- Task details
Below are the records; copy every line in them that holds the string "Zaremba".

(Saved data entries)
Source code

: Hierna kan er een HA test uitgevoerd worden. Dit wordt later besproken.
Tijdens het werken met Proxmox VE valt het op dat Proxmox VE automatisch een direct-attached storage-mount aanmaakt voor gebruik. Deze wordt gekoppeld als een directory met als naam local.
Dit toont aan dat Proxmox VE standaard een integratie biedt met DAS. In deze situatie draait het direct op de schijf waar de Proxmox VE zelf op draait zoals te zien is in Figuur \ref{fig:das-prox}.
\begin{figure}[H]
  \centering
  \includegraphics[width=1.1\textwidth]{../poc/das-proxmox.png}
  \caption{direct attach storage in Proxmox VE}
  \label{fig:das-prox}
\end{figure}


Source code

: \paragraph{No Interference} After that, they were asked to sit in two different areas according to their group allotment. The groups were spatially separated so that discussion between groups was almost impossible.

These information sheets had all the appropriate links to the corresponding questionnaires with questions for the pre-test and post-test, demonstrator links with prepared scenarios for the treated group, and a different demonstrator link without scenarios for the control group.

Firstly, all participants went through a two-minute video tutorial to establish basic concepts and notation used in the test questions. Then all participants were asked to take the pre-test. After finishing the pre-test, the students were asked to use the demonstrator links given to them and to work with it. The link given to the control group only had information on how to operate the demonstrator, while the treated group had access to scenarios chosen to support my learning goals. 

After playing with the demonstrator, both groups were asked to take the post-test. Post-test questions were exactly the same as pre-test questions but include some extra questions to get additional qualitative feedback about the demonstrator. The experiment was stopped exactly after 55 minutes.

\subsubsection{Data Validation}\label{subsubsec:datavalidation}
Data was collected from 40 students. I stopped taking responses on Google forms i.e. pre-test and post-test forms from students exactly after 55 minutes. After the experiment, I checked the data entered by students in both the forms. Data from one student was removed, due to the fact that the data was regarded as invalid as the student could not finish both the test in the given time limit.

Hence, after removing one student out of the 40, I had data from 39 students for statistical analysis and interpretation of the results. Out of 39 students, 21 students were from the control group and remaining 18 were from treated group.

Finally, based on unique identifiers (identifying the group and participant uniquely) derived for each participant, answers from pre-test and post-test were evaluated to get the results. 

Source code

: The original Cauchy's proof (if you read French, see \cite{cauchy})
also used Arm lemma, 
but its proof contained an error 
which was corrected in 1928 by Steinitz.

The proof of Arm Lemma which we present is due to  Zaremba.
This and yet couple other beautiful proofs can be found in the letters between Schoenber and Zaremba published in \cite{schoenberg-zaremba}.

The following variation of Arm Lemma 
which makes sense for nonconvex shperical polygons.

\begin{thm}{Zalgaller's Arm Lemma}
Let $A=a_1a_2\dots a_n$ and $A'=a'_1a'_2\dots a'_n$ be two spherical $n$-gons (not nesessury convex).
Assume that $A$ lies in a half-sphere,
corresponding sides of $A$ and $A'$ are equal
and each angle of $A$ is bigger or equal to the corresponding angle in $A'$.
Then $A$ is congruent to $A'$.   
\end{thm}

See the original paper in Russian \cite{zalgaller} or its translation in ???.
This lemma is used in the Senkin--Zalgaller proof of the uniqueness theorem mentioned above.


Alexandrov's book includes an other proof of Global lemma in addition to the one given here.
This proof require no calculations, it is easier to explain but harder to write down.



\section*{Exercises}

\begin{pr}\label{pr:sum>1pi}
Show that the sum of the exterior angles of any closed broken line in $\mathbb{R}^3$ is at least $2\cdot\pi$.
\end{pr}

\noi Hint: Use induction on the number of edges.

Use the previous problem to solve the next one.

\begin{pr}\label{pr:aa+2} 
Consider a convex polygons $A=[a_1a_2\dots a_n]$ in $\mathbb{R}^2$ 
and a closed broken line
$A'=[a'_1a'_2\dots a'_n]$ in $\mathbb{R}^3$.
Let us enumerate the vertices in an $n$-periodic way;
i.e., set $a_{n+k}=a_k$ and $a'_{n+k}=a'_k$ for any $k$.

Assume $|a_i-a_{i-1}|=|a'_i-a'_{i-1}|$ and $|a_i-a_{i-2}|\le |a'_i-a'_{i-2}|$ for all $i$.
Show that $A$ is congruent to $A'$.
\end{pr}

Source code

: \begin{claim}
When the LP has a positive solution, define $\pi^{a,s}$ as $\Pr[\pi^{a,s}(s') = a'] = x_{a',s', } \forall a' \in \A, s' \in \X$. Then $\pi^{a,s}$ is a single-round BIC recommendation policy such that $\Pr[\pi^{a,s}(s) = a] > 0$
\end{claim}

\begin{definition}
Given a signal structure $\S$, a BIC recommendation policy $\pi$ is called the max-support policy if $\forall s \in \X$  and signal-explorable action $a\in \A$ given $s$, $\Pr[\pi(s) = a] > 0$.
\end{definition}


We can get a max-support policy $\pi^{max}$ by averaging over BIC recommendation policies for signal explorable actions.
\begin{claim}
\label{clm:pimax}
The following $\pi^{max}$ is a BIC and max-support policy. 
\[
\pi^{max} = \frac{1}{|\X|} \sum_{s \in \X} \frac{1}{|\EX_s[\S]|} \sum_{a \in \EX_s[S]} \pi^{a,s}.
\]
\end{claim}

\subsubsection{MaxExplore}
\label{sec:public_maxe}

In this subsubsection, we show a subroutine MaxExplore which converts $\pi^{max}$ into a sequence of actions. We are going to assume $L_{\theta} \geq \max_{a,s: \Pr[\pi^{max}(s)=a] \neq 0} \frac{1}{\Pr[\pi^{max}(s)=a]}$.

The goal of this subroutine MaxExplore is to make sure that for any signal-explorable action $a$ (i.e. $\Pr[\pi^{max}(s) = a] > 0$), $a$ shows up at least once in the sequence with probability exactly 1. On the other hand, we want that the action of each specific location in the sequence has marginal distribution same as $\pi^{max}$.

- Exercise result
The proof of Arm Lemma which we present is due to  Zaremba.
This and yet couple other beautiful proofs can be found in the letters between Schoenber and Zaremba published in \cite{schoenberg-zaremba}.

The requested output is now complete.